__WHAT YOU ARE ASKED TO DO__.
Which lines in the listing below contain "typically"? Copy each of them.

__RECORDS FOR THIS TASK__.
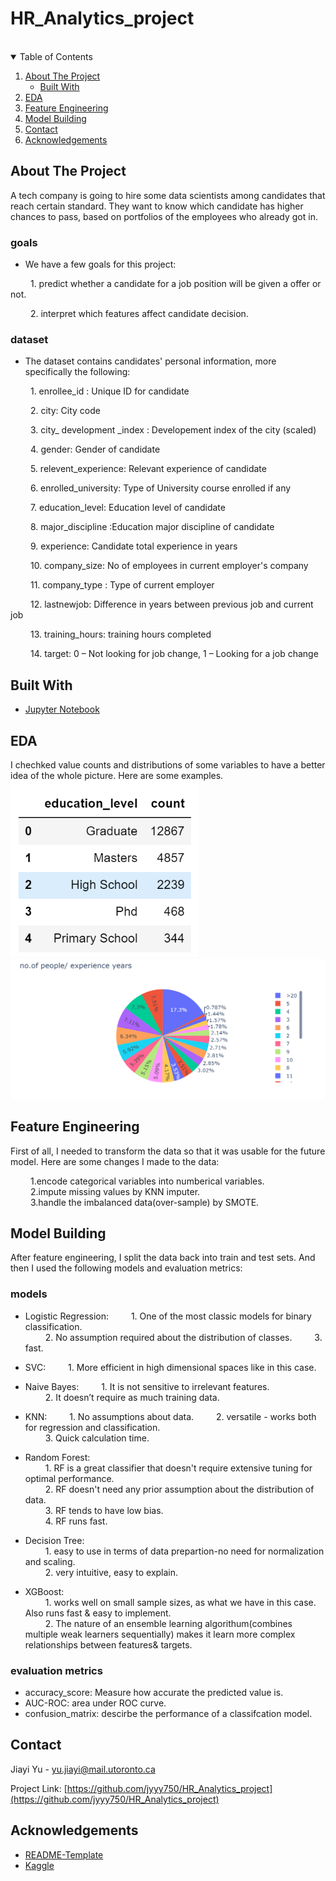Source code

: # HR_Analytics_project
<br>

<!-- TABLE OF CONTENTS -->
<details open="open">
  <summary>Table of Contents</summary>
  <ol>
    <li>
      <a href="#about-the-project">About The Project</a>
      <ul>
        <li><a href="#built-with">Built With</a></li>
      </ul>
    </li>
    <li><a href="#eda">EDA</a></li>
     <li><a href="#feature-engineering">Feature Engineering</a></li>
    <li><a href="#model-building">Model Building</a></li>
    <li><a href="#contact">Contact</a></li>
    <li><a href="#acknowledgements">Acknowledgements</a></li>
  </ol>
</details>


<!-- ABOUT THE PROJECT -->
## About The Project
  A tech company is going to hire some data scientists among candidates that reach certain standard. They want to know which candidate has higher chances to pass, based on portfolios of the employees who already got in.

### goals
* We have a few goals for this project:  

&emsp;&emsp; 1. predict whether a candidate for a job position will be given a offer or not.

&emsp;&emsp; 2. interpret which features affect candidate decision.

### dataset
* The dataset contains candidates' personal information, more specifically the following:  

&emsp;&emsp; 1. enrollee_id : Unique ID for candidate

&emsp;&emsp; 2. city: City code

&emsp;&emsp; 3. city_ development _index : Developement index of the city (scaled)

&emsp;&emsp; 4. gender: Gender of candidate

&emsp;&emsp; 5. relevent_experience: Relevant experience of candidate

&emsp;&emsp; 6. enrolled_university: Type of University course enrolled if any

&emsp;&emsp; 7. education_level: Education level of candidate

&emsp;&emsp; 8. major_discipline :Education major discipline of candidate

&emsp;&emsp; 9. experience: Candidate total experience in years

&emsp;&emsp; 10. company_size: No of employees in current employer's company

&emsp;&emsp; 11. company_type : Type of current employer

&emsp;&emsp; 12. lastnewjob: Difference in years between previous job and current job

&emsp;&emsp; 13. training_hours: training hours completed

&emsp;&emsp; 14. target: 0 – Not looking for job change, 1 – Looking for a job change


## Built With
* [Jupyter Notebook](https://jupyter.org/)

## EDA
I chechked value counts and distributions of some variables to have a better idea of the whole picture. Here are some examples.
<img src="1.png" width = 300>
<img src="2.png">


## Feature Engineering
First of all, I needed to transform the data so that it was usable for the future model. Here are some changes I made to the data:

&emsp;&emsp; 1.encode categorical variables into numberical variables.  
&emsp;&emsp; 2.impute missing values by KNN imputer.  
&emsp;&emsp; 3.handle the imbalanced data(over-sample) by SMOTE.  


## Model Building
After feature engineering, I split the data back into train and test sets.
And then I used the following models and evaluation metrics:

### models
* Logistic Regression: 
&emsp;&emsp; 1. One of the most classic models for binary classification.  
&emsp;&emsp; 2. No assumption required about the distribution of classes. 
&emsp;&emsp; 3. fast. 

* SVC: 
&emsp;&emsp; 1. More efficient in high dimensional spaces like in this case.  

* Naive Bayes:
&emsp;&emsp; 1. It is not sensitive to irrelevant features.  
&emsp;&emsp; 2. It doesn’t require as much training data.  

* KNN: 
&emsp;&emsp; 1. No assumptions about data.
&emsp;&emsp; 2. versatile - works both for regression and classification.  
&emsp;&emsp; 3.  Quick calculation time.  

* Random Forest:  
&emsp;&emsp; 1. RF is a great classifier that doesn't require extensive tuning for optimal performance.  
&emsp;&emsp; 2. RF doesn't need any prior assumption about the distribution of data.  
&emsp;&emsp; 3. RF tends to have low bias.  
&emsp;&emsp; 4. RF runs fast.  

* Decision Tree:  
&emsp;&emsp; 1. easy to use in terms of data prepartion-no need for normalization and scaling.  
&emsp;&emsp; 2. very intuitive, easy to explain.  

* XGBoost:   
&emsp;&emsp; 1. works well on small sample sizes, as what we have in this case. Also runs fast & easy to implement.  
&emsp;&emsp; 2. The nature of an ensemble learning algorithum(combines multiple weak learners sequentially) makes it learn more complex relationships between features& targets.  


### evaluation metrics
* accuracy_score: Measure how accurate the predicted value is.
* AUC-ROC: area under ROC curve.
* confusion_matrix: descirbe the performance of a classifcation model.


<!-- CONTACT -->
## Contact

Jiayi Yu - yu.jiayi@mail.utoronto.ca

Project Link: [https://github.com/jyyy750/HR_Analytics_project](https://github.com/jyyy750/HR_Analytics_project)

<!-- ACKNOWLEDGEMENTS -->
## Acknowledgements
* [README-Template](https://github.com/othneildrew/Best-README-Template/blob/master/README.md#about-the-project)
* [Kaggle](https://www.kaggle.com/arashnic/hr-analytics-job-change-of-data-scientists)
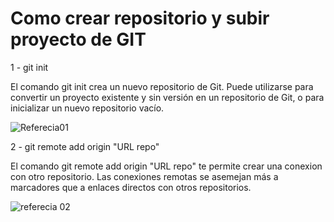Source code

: # Como crear repositorio y subir proyecto de GIT

1 - git init

El comando git init crea un nuevo repositorio de Git. Puede utilizarse para convertir un proyecto existente y sin versión en un repositorio de Git, o para inicializar un nuevo repositorio vacío.

![Referecia01](https://user-images.githubusercontent.com/124690541/220130725-7c512c44-3736-41a7-9636-68f69910b269.png)

2 - git remote add origin "URL repo"

El comando git remote add origin "URL repo" te permite crear una conexion con otro repositorio. Las conexiones remotas se asemejan más a marcadores que a enlaces directos con otros repositorios.

![referecia 02](https://user-images.githubusercontent.com/124690541/220135238-e394d9ed-bc5e-4f02-a27a-23677cfcfc90.png)

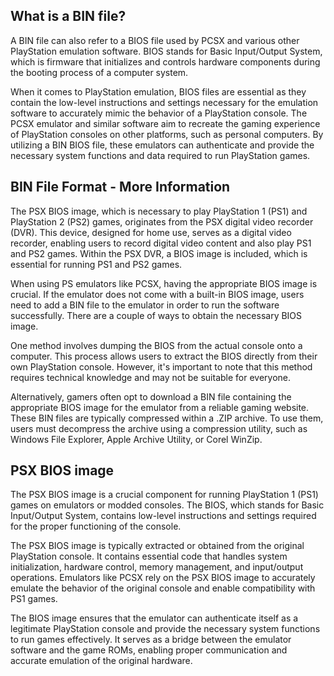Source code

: ## What is a BIN file?

A BIN file can also refer to a BIOS file used by PCSX and various other PlayStation emulation software. BIOS stands for Basic Input/Output System, which is firmware that initializes and controls hardware components during the booting process of a computer system.

When it comes to PlayStation emulation, BIOS files are essential as they contain the low-level instructions and settings necessary for the emulation software to accurately mimic the behavior of a PlayStation console. The PCSX emulator and similar software aim to recreate the gaming experience of PlayStation consoles on other platforms, such as personal computers. By utilizing a BIN BIOS file, these emulators can authenticate and provide the necessary system functions and data required to run PlayStation games.

## BIN File Format - More Information 

The PSX BIOS image, which is necessary to play PlayStation 1 (PS1) and PlayStation 2 (PS2) games, originates from the PSX digital video recorder (DVR). This device, designed for home use, serves as a digital video recorder, enabling users to record digital video content and also play PS1 and PS2 games. Within the PSX DVR, a BIOS image is included, which is essential for running PS1 and PS2 games.

When using PS emulators like PCSX, having the appropriate BIOS image is crucial. If the emulator does not come with a built-in BIOS image, users need to add a BIN file to the emulator in order to run the software successfully. There are a couple of ways to obtain the necessary BIOS image.

One method involves dumping the BIOS from the actual console onto a computer. This process allows users to extract the BIOS directly from their own PlayStation console. However, it's important to note that this method requires technical knowledge and may not be suitable for everyone.

Alternatively, gamers often opt to download a BIN file containing the appropriate BIOS image for the emulator from a reliable gaming website. These BIN files are typically compressed within a .ZIP archive. To use them, users must decompress the archive using a compression utility, such as Windows File Explorer, Apple Archive Utility, or Corel WinZip.

## PSX BIOS image

The PSX BIOS image is a crucial component for running PlayStation 1 (PS1) games on emulators or modded consoles. The BIOS, which stands for Basic Input/Output System, contains low-level instructions and settings required for the proper functioning of the console.

The PSX BIOS image is typically extracted or obtained from the original PlayStation console. It contains essential code that handles system initialization, hardware control, memory management, and input/output operations. Emulators like PCSX rely on the PSX BIOS image to accurately emulate the behavior of the original console and enable compatibility with PS1 games.

The BIOS image ensures that the emulator can authenticate itself as a legitimate PlayStation console and provide the necessary system functions to run games effectively. It serves as a bridge between the emulator software and the game ROMs, enabling proper communication and accurate emulation of the original hardware.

__EXPECTED ANSWER__.
Alternatively, gamers often opt to download a BIN file containing the appropriate BIOS image for the emulator from a reliable gaming website. These BIN files are typically compressed within a .ZIP archive. To use them, users must decompress the archive using a compression utility, such as Windows File Explorer, Apple Archive Utility, or Corel WinZip.
The PSX BIOS image is typically extracted or obtained from the original PlayStation console. It contains essential code that handles system initialization, hardware control, memory management, and input/output operations. Emulators like PCSX rely on the PSX BIOS image to accurately emulate the behavior of the original console and enable compatibility with PS1 games.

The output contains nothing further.